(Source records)
☆ ☆ ☆ ☆

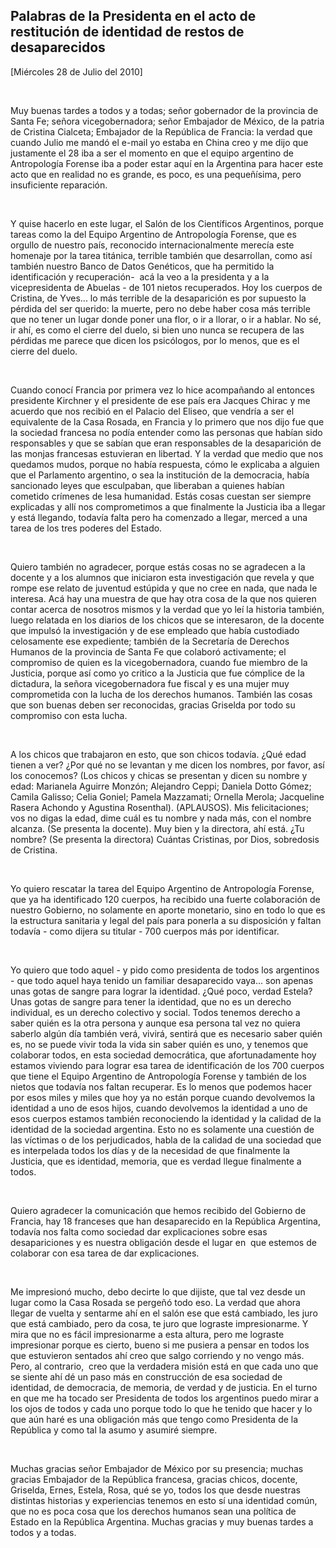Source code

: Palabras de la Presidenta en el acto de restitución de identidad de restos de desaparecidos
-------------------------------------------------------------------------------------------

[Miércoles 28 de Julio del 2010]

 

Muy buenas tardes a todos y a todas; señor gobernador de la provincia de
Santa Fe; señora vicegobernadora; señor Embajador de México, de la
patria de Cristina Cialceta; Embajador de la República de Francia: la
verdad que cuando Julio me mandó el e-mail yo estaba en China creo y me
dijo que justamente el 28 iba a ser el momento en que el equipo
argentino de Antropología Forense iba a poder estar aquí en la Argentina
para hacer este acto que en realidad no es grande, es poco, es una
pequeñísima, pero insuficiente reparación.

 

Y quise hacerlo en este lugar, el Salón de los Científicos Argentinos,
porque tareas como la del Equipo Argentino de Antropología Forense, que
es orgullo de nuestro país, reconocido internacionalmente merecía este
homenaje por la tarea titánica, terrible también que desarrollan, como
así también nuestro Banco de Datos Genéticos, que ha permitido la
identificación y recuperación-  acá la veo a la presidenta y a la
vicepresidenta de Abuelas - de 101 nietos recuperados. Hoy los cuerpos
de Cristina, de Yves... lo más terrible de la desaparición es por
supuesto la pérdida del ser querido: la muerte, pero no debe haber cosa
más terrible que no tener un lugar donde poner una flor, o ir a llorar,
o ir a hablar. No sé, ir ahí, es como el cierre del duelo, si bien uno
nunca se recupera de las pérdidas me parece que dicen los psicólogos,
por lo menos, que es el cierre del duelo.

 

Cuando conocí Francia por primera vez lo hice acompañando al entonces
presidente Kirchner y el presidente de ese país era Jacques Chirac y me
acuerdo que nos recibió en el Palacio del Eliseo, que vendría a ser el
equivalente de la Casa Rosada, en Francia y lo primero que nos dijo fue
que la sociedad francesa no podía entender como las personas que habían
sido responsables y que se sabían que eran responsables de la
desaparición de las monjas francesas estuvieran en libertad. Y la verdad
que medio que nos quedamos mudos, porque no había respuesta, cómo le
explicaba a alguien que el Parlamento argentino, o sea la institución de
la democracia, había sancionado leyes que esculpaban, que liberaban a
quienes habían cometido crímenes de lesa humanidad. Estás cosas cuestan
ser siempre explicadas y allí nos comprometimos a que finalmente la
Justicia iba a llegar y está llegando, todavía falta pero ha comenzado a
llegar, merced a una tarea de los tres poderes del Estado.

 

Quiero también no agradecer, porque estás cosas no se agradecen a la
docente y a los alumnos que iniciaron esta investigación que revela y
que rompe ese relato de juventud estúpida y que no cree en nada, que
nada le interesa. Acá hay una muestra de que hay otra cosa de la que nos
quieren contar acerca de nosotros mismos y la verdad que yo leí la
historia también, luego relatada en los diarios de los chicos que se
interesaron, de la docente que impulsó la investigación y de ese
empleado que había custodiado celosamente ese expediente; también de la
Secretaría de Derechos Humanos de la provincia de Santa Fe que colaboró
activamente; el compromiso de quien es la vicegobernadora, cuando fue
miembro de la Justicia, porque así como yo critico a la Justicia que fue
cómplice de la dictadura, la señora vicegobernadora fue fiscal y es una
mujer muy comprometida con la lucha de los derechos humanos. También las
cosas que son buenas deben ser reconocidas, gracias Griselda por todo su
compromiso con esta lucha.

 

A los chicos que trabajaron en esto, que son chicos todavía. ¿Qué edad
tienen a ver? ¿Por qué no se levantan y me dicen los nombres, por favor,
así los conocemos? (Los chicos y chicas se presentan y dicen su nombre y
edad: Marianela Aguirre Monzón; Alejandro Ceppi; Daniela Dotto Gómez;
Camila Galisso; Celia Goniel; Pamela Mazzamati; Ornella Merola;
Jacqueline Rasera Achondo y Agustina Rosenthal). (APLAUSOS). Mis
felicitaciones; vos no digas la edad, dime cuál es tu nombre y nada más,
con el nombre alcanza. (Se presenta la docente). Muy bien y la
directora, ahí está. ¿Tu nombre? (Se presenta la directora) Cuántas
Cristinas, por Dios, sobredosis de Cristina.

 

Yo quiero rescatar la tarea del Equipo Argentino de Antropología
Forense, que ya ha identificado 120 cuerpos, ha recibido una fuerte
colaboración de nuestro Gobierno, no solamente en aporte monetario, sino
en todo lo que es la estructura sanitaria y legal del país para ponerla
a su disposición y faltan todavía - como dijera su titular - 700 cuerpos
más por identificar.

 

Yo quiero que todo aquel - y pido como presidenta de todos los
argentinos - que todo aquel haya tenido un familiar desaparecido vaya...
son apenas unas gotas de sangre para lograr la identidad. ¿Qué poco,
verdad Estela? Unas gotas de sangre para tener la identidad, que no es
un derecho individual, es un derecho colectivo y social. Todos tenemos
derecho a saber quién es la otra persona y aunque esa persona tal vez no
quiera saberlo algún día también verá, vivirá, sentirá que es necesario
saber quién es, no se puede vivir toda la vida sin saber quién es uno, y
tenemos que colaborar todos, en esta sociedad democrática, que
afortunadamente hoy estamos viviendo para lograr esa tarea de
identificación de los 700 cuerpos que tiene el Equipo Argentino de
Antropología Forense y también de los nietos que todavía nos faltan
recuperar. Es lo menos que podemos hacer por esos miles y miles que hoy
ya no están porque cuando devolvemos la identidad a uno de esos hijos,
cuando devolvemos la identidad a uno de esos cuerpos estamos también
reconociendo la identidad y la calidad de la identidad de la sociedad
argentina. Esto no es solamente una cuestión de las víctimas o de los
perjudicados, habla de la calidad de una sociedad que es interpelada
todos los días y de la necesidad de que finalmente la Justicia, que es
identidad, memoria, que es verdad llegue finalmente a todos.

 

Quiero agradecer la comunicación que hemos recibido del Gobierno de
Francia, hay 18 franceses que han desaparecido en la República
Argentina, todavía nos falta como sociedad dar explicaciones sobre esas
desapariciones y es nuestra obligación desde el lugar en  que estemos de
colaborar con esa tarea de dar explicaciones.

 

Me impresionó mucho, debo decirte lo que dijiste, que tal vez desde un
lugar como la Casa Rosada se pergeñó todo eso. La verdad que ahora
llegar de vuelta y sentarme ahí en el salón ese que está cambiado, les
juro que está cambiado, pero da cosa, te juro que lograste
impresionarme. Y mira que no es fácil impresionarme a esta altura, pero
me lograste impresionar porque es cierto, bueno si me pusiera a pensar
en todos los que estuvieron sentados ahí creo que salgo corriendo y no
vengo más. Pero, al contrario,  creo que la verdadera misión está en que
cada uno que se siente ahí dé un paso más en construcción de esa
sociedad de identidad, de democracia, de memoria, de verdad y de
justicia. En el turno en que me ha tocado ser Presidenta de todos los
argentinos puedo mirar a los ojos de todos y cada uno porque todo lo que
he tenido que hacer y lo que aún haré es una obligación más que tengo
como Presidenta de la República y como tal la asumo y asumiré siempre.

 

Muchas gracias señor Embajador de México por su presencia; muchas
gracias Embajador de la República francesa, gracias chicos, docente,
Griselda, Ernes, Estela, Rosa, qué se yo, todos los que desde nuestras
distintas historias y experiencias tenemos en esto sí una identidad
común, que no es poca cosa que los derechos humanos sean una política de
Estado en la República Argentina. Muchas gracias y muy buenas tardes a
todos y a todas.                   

☆ ☆ ☆ ☆

# [EXERCISE INSTRUCTIONS]
When you reach the line containing "ser siempre explicadas" in the data above, start copying exactly, and stop after the line containing "a su disposición".

# [OUTPUT]
ser siempre explicadas y allí nos comprometimos a que finalmente la
Justicia iba a llegar y está llegando, todavía falta pero ha comenzado a
llegar, merced a una tarea de los tres poderes del Estado.

 

Quiero también no agradecer, porque estás cosas no se agradecen a la
docente y a los alumnos que iniciaron esta investigación que revela y
que rompe ese relato de juventud estúpida y que no cree en nada, que
nada le interesa. Acá hay una muestra de que hay otra cosa de la que nos
quieren contar acerca de nosotros mismos y la verdad que yo leí la
historia también, luego relatada en los diarios de los chicos que se
interesaron, de la docente que impulsó la investigación y de ese
empleado que había custodiado celosamente ese expediente; también de la
Secretaría de Derechos Humanos de la provincia de Santa Fe que colaboró
activamente; el compromiso de quien es la vicegobernadora, cuando fue
miembro de la Justicia, porque así como yo critico a la Justicia que fue
cómplice de la dictadura, la señora vicegobernadora fue fiscal y es una
mujer muy comprometida con la lucha de los derechos humanos. También las
cosas que son buenas deben ser reconocidas, gracias Griselda por todo su
compromiso con esta lucha.

 

A los chicos que trabajaron en esto, que son chicos todavía. ¿Qué edad
tienen a ver? ¿Por qué no se levantan y me dicen los nombres, por favor,
así los conocemos? (Los chicos y chicas se presentan y dicen su nombre y
edad: Marianela Aguirre Monzón; Alejandro Ceppi; Daniela Dotto Gómez;
Camila Galisso; Celia Goniel; Pamela Mazzamati; Ornella Merola;
Jacqueline Rasera Achondo y Agustina Rosenthal). (APLAUSOS). Mis
felicitaciones; vos no digas la edad, dime cuál es tu nombre y nada más,
con el nombre alcanza. (Se presenta la docente). Muy bien y la
directora, ahí está. ¿Tu nombre? (Se presenta la directora) Cuántas
Cristinas, por Dios, sobredosis de Cristina.

 

Yo quiero rescatar la tarea del Equipo Argentino de Antropología
Forense, que ya ha identificado 120 cuerpos, ha recibido una fuerte
colaboración de nuestro Gobierno, no solamente en aporte monetario, sino
en todo lo que es la estructura sanitaria y legal del país para ponerla
a su disposición y faltan todavía - como dijera su titular - 700 cuerpos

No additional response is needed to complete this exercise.